Comey enfrentou acusações na terça-feira sob 18 USC § 871, que criminaliza ameaças contra o presidente, e 18 USC § 875(c), que cobre comunicações interestaduais contendo ameaças de prejudicar terceiros.
O professor de direito da Universidade George Washington, Jonathan Turley, disse à Fox News Digital, pouco antes da divulgação da acusação, que o caso poderia enfrentar sérios obstáculos constitucionais se fosse baseado apenas em imagens amplamente divulgadas postadas por Comey.
“Se Comey for indiciado pelas fotos das conchas, enfrentará um enorme desafio sob a Primeira Emenda”, disse Turley. “Na minha opinião, a imagem em si é claramente um discurso protegido. Na ausência de alguma outra informação ou material desconhecido, é improvável que sobreviva a um limite. Desafio constitucional“
James Comey está novamente sob investigação do Departamento de Justiça
Ambas as leis exigem que os procuradores provem não só que uma declaração não constituiu uma “ameaça verdadeira”, mas que foi feita com conhecimento de causa e com intenção – critérios que, segundo os analistas jurídicos, podem ser difíceis de cumprir com base em informações publicamente disponíveis.
A denúncia foi apresentada terça-feira no Distrito Leste da Carolina do Norte, onde Comey teria postado fotos de conchas enquanto caminhava na praia, criando o número “8647”.
Outros rejeitam a ideia de que o caso levanta preocupações significativas da Primeira Emenda, argumentando que as ameaças contra um presidente destituído estão inteiramente fora do discurso protegido.

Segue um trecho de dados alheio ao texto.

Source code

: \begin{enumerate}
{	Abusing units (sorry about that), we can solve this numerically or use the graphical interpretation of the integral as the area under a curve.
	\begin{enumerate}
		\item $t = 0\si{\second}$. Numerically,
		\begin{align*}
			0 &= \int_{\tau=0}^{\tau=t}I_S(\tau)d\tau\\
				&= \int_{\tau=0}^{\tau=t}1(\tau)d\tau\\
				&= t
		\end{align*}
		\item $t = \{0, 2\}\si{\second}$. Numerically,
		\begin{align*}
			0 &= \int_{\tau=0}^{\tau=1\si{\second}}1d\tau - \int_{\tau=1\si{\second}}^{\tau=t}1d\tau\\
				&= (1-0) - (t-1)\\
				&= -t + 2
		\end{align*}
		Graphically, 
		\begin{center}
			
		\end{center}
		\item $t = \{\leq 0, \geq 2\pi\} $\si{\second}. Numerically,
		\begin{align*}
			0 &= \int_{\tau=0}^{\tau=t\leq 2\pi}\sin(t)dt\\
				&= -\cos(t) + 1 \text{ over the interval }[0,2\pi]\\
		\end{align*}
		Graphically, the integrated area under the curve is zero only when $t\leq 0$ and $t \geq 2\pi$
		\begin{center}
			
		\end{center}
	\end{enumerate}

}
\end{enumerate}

“A terceira tentativa de assassinato no sábado contra o presidente Trump deixou isto muito claro: o Departamento de Justiça deve processar aqueles que ameaçam matar o presidente”, disse Mike Davis, fundador do Projeto Artigo III. “Ninguém tem o direito da Primeira Emenda de fazer isso. Ninguém está acima da lei, especialmente porque o ex-diretor do FBI não deveria saber disso. Um júri formado pelos pares de James Comey decidirá seu destino.”
O argumento surge em meio a preocupações crescentes com ameaças contra Trump após um tiroteio no Jantar de Correspondentes na Casa Branca, no qual um suspeito foi acusado de tentar matar o presidente.

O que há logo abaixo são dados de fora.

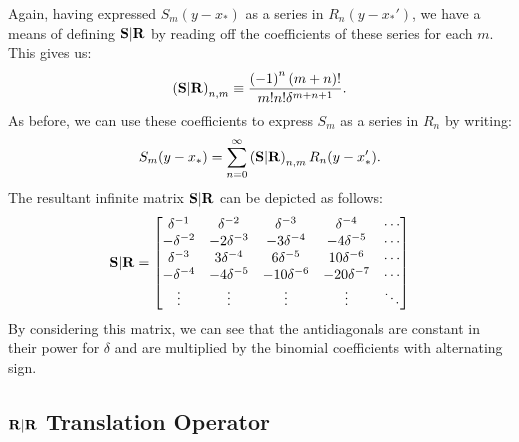 Again, having expressed $S_m(y - x_*)$
as a series in $R_n(y - x_*')$,
we have a means of defining $\bold{S}|\bold{R}$
by reading off the coefficients of these series for each $m$.
This gives us:
\begin{align*}
  \left(\bold{S}|\bold{R}\right)_{n,m} \equiv {\left(-1\right)^n \left(m + n\right)! \over m! n! \delta^{m+n+1}}.
\end{align*}
As before, we can use these coefficients to express $S_m$
as a series in $R_n$
by writing:
\begin{align*}
  S_m(y - x_*) = \sum_{n=0}^\infty \left(\bold{S}|\bold{R}\right)_{n,m} R_n(y - x_*').
\end{align*}
The resultant infinite matrix $\bold{S}|\bold{R}$ can be depicted as follows:
\begin{align*}
  \bold{S}|\bold{R} = \begin{bmatrix}
    \delta^{-1} & \delta^{-2} & \delta^{-3} & \delta^{-4} & \cdots \\
    -\delta^{-2} & -2\delta^{-3} & -3\delta^{-4} & -4\delta^{-5} & \cdots \\
    \delta^{-3} & 3\delta^{-4} & 6 \delta^{-5} & 10 \delta^{-6} & \cdots \\
    -\delta^{-4} & -4 \delta^{-5} & -10 \delta^{-6} & -20 \delta^{-7} & \cdots \\
    \vdots & \vdots & \vdots & \vdots & \ddots
  \end{bmatrix}
\end{align*}
By considering this matrix, we can see that the antidiagonals are
constant in their power for $\delta$
and are multiplied by the binomial coefficients with alternating sign.

\subsection{$\bold{R}|\bold{R}$ Translation Operator}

Os promotores alegaram que a postagem seria interpretada por um “destinatário razoável e familiarizado com as circunstâncias” como uma expressão séria de intenção de prejudicar o presidente, indicando que pretendiam confiar fortemente no contexto em torno da mensagem, e não apenas na linguagem simples.
W. Ellis Boyle, procurador dos EUA para o Distrito Leste da Carolina do Norte, supervisionará o caso. Boyle foi nomeada no ano passado e empossada por seu pai, um juiz federal de longa data no distrito, após ser selecionada para o cargo pelo então procurador-geral. Pam Bondi.

Estão a ser levantadas questões jurídicas sobre se as esperadas acusações contra o ex-diretor do FBI, James Comey, resistirão a um desafio da Primeira Emenda, uma vez que os relatórios indicam que ele poderá ser acusado por uma publicação nas redes sociais envolvendo ameaças contra o presidente Donald Trump.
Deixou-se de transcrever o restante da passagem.